▸ Your assignment
Across all the records, filter for lines with the word "QueryException" and copy them.

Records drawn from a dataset
======
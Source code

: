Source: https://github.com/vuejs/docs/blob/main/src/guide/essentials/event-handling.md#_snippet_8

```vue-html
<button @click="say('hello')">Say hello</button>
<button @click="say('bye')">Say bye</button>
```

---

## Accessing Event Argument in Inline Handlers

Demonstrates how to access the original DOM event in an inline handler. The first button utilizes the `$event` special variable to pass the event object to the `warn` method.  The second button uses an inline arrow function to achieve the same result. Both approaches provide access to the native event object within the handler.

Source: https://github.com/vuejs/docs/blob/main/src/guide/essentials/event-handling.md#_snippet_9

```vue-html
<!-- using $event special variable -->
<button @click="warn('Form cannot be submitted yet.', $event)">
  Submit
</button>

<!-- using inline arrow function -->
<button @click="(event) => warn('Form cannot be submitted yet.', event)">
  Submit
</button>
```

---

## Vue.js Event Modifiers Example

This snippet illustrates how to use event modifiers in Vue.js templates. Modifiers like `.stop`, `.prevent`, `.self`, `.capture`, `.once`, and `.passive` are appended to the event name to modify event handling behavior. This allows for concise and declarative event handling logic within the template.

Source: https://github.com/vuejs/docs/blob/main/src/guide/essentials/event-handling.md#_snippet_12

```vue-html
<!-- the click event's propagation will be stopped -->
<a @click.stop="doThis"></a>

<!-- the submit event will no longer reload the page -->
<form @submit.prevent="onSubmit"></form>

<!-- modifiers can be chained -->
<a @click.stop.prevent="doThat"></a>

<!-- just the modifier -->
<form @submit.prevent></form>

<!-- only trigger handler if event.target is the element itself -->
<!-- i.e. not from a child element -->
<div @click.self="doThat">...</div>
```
======
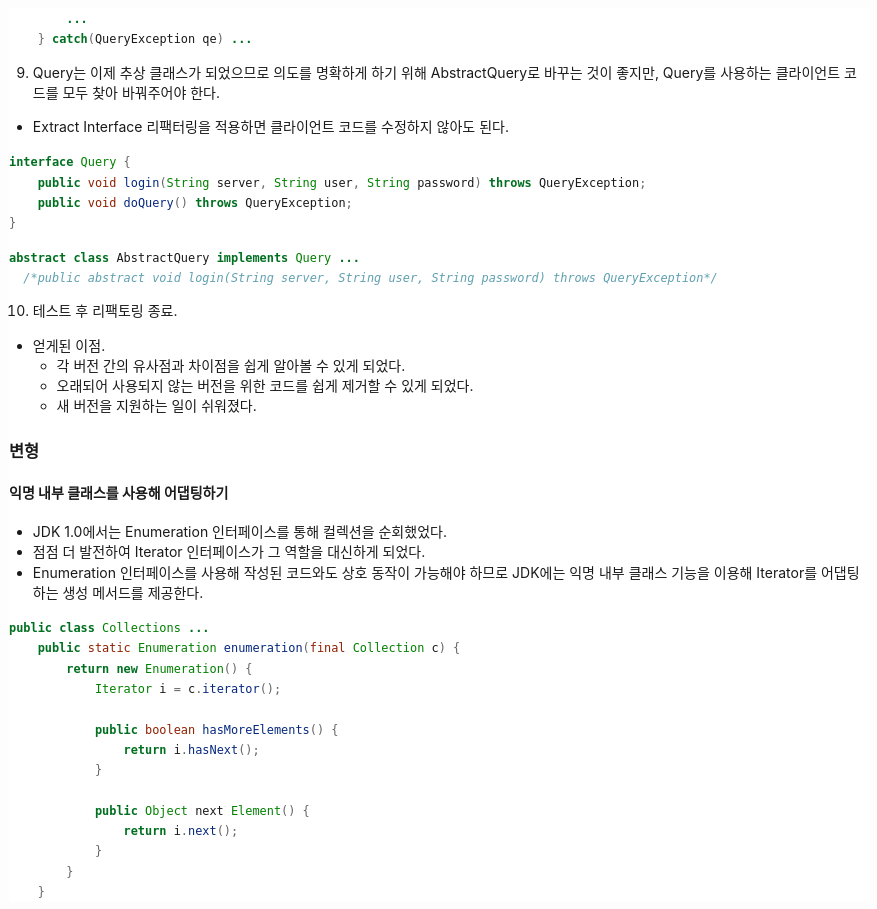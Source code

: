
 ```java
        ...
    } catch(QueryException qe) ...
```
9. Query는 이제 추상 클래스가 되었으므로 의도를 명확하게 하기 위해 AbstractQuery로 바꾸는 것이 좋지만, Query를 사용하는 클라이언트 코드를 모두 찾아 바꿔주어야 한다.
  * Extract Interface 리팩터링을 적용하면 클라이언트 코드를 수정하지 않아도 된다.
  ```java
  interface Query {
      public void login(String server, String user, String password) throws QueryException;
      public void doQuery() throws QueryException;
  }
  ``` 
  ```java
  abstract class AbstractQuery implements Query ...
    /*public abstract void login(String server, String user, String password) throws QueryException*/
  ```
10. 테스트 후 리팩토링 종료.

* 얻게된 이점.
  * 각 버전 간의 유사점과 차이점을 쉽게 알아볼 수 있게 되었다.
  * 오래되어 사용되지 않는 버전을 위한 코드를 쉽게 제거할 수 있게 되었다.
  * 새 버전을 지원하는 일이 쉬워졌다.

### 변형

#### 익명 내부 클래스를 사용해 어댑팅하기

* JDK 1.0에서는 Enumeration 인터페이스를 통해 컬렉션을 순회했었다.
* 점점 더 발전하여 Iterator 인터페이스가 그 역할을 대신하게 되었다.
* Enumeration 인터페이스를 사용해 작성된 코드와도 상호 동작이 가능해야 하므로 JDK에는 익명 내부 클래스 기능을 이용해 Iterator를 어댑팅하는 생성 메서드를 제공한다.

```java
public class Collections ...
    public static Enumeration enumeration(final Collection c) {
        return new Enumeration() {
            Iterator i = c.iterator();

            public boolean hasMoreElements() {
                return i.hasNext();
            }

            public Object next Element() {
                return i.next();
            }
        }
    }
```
======
▸ Solution to this exercise
    } catch(QueryException qe) ...
      public void login(String server, String user, String password) throws QueryException;
      public void doQuery() throws QueryException;
    /*public abstract void login(String server, String user, String password) throws QueryException*/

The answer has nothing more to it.